Records from a data source »
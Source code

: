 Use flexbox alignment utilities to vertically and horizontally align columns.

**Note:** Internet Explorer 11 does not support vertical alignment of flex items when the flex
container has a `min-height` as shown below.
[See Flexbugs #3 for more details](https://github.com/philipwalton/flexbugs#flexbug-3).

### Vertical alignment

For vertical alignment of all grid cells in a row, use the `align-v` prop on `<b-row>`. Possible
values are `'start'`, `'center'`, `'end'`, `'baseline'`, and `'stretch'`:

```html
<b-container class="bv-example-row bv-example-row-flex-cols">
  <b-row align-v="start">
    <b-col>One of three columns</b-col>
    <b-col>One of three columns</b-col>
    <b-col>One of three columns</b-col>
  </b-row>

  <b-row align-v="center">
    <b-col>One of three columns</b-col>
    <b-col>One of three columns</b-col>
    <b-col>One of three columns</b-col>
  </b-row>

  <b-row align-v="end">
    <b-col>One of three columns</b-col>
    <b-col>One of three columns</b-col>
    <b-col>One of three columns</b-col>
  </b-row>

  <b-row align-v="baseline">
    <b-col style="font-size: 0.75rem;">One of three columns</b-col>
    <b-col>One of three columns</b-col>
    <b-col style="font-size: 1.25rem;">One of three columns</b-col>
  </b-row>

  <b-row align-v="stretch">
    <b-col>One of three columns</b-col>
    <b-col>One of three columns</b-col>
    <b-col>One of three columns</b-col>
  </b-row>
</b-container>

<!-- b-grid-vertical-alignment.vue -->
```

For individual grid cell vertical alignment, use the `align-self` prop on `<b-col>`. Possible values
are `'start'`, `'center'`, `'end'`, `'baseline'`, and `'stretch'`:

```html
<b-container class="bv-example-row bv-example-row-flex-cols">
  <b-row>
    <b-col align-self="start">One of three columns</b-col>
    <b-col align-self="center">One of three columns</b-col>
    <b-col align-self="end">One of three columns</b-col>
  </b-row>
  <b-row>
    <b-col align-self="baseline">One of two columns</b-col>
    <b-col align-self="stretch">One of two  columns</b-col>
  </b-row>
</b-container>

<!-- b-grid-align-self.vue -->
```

EXERCISE INSTRUCTIONS » Could you give the records above again, exactly and in full?

YOUR SOLUTION »
Source code

: Use flexbox alignment utilities to vertically and horizontally align columns.

**Note:** Internet Explorer 11 does not support vertical alignment of flex items when the flex
container has a `min-height` as shown below.
[See Flexbugs #3 for more details](https://github.com/philipwalton/flexbugs#flexbug-3).

### Vertical alignment

For vertical alignment of all grid cells in a row, use the `align-v` prop on `<b-row>`. Possible
values are `'start'`, `'center'`, `'end'`, `'baseline'`, and `'stretch'`:

```html
<b-container class="bv-example-row bv-example-row-flex-cols">
  <b-row align-v="start">
    <b-col>One of three columns</b-col>
    <b-col>One of three columns</b-col>
    <b-col>One of three columns</b-col>
  </b-row>

  <b-row align-v="center">
    <b-col>One of three columns</b-col>
    <b-col>One of three columns</b-col>
    <b-col>One of three columns</b-col>
  </b-row>

  <b-row align-v="end">
    <b-col>One of three columns</b-col>
    <b-col>One of three columns</b-col>
    <b-col>One of three columns</b-col>
  </b-row>

  <b-row align-v="baseline">
    <b-col style="font-size: 0.75rem;">One of three columns</b-col>
    <b-col>One of three columns</b-col>
    <b-col style="font-size: 1.25rem;">One of three columns</b-col>
  </b-row>

  <b-row align-v="stretch">
    <b-col>One of three columns</b-col>
    <b-col>One of three columns</b-col>
    <b-col>One of three columns</b-col>
  </b-row>
</b-container>

<!-- b-grid-vertical-alignment.vue -->
```

For individual grid cell vertical alignment, use the `align-self` prop on `<b-col>`. Possible values
are `'start'`, `'center'`, `'end'`, `'baseline'`, and `'stretch'`:

```html
<b-container class="bv-example-row bv-example-row-flex-cols">
  <b-row>
    <b-col align-self="start">One of three columns</b-col>
    <b-col align-self="center">One of three columns</b-col>
    <b-col align-self="end">One of three columns</b-col>
  </b-row>
  <b-row>
    <b-col align-self="baseline">One of two columns</b-col>
    <b-col align-self="stretch">One of two  columns</b-col>
  </b-row>
</b-container>

<!-- b-grid-align-self.vue -->
```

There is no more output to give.